Alle ore 21 di mercoledì sera prenderà il via una partita fra due squadre che vanno e vivono a corrente alternata. Da una parte un Brasile che s'illumina di “luce Neymar”. Dall'altra un Uruguay che cerca di ritrovare quella bellezza che sembra essere svanita dopo l'ultimo Mondiale e l'ultima trionfale Coppa America. Il Brasile è in costruzione e cerca una dimensione nel ricambio generazionale dopo il buco del decennio Ronaldo-Dinho. Il vero obiettivo non è la Confederations Cup, anzi, guai a fallire l'appuntamento con i Mondiali in casa (vedi 1950). La squadra, al momento, è apparsa in grado di accecarci per la bellezza del suo gioco e con la stessa rapidità di incartarsi in una manovra impacciata e passateci il termine, “raggomitolata”. Bene col Giappone, male con il Messico, principessa a tre-quarti con l'Italia. Per fortuna degli entusiastici sostenitori brasiliani c'è un certo Neymar che sta facendo impazzire il mondo. Sarà pure un simulatore ancora un po' irriverente, ma ha tutti i numeri per diventare il nuovo Re del calcio mondiale. La strada è lunga, ma è quella giusta. Non è da sottovalutare, comunque, l'intelaiatura della macchina di Scolari. Julio Cesar, Dani Alves, Thiago Silva, Dante, Luiz Gustavo, Oscar non li trovi certo in tutte le squadre.

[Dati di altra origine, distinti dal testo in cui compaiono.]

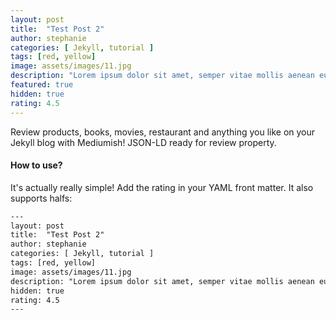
 ```yaml
---
layout: post
title:  "Test Post 2"
author: stephanie
categories: [ Jekyll, tutorial ]
tags: [red, yellow]
image: assets/images/11.jpg
description: "Lorem ipsum dolor sit amet, semper vitae mollis aenean eu, morbi tempor vel dictum curabitur volutpat et."
featured: true
hidden: true
rating: 4.5
---
```


Review products, books, movies, restaurant and anything you like on your Jekyll blog with Mediumish! JSON-LD ready for review property.

#### How to use?

It's actually really simple! Add the rating in your YAML front matter. It also supports halfs:

```html
---
layout: post
title:  "Test Post 2"
author: stephanie
categories: [ Jekyll, tutorial ]
tags: [red, yellow]
image: assets/images/11.jpg
description: "Lorem ipsum dolor sit amet, semper vitae mollis aenean eu, morbi tempor vel dictum curabitur volutpat et."
hidden: true
rating: 4.5
---
```
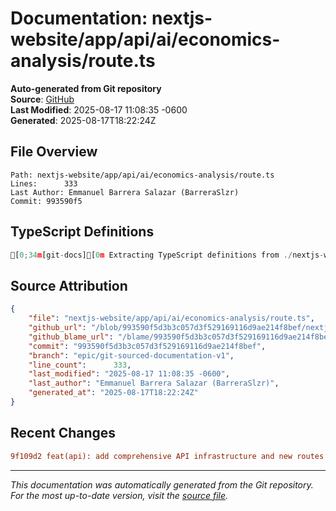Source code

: # Documentation: nextjs-website/app/api/ai/economics-analysis/route.ts

**Auto-generated from Git repository**  
**Source**: [GitHub](/blob/993590f5d3b3c057d3f529169116d9ae214f8bef/nextjs-website/app/api/ai/economics-analysis/route.ts)  
**Last Modified**: 2025-08-17 11:08:35 -0600  
**Generated**: 2025-08-17T18:22:24Z

## File Overview

```
Path: nextjs-website/app/api/ai/economics-analysis/route.ts
Lines:      333
Last Author: Emmanuel Barrera Salazar (BarreraSlzr)
Commit: 993590f5
```

## TypeScript Definitions

```typescript
[0;34m[git-docs][0m Extracting TypeScript definitions from ./nextjs-website/app/api/ai/economics-analysis/route.ts
```

## Source Attribution

```json
{
    "file": "nextjs-website/app/api/ai/economics-analysis/route.ts",
    "github_url": "/blob/993590f5d3b3c057d3f529169116d9ae214f8bef/nextjs-website/app/api/ai/economics-analysis/route.ts",
    "github_blame_url": "/blame/993590f5d3b3c057d3f529169116d9ae214f8bef/nextjs-website/app/api/ai/economics-analysis/route.ts",
    "commit": "993590f5d3b3c057d3f529169116d9ae214f8bef",
    "branch": "epic/git-sourced-documentation-v1",
    "line_count":      333,
    "last_modified": "2025-08-17 11:08:35 -0600",
    "last_author": "Emmanuel Barrera Salazar (BarreraSlzr)",
    "generated_at": "2025-08-17T18:22:24Z"
}
```

## Recent Changes

```diff
9f109d2 feat(api): add comprehensive API infrastructure and new routes
```

---
*This documentation was automatically generated from the Git repository. 
For the most up-to-date version, visit the [source file](/blob/993590f5d3b3c057d3f529169116d9ae214f8bef/nextjs-website/app/api/ai/economics-analysis/route.ts).*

Dall'altra parte c'è un Uruguay che ha un'identità indefinita. Tritato dalla Spagna nella gara d'esordio, si è salvato grazie ad un girone di scarso livello, imponendosi 2-1 sulla buona Nigeria e travolgendo Tahiti per 8-0 (la Spagna gliene ha fatti 10). La squadra è lontana parente da quella ammirata due anni fa: incapace di supportare un attacco da far invidia al Brasile stesso (Cavani-Suarez, ma quando ricapita più all'Uruguay), ha una difesa da brividi veri. A centrocampo fanno quello che possono, cioè picchiano duro. Ma spesso non basta. Contro la Spagna, per lunghi tratti, neanche i falli erano in grado di commettere.
Il sindaco di Belo Horizonte ha stabilito che, vista la partita, nella capitale sarà un giorno di festa: scuole e uffici pubblici resteranno chiusi. Arbitrerà il signor Enrique Osses, eletto miglior arbitro del Sudamerica lo scorso anno. Il pronostico, se il Brasile gioca almeno come nel primo tempo con l'Italia, sembra segnato e anche i precedenti lasciano poco spazio all’immaginazione: negli ultimi 6 incontri l’Uruguay non ha mai battuto i vicini di casa, l’ultima volta che ci riuscì era il lontano 2001. Altro calcio, altri interpreti, stessa magia. Non per niente, ma gli Dei del calcio si sa, sono piuttosto volubili e hanno sempre in serbo un colpo di teatro. Per ulteriori info chiedere a Schiaffino e Ghiggia.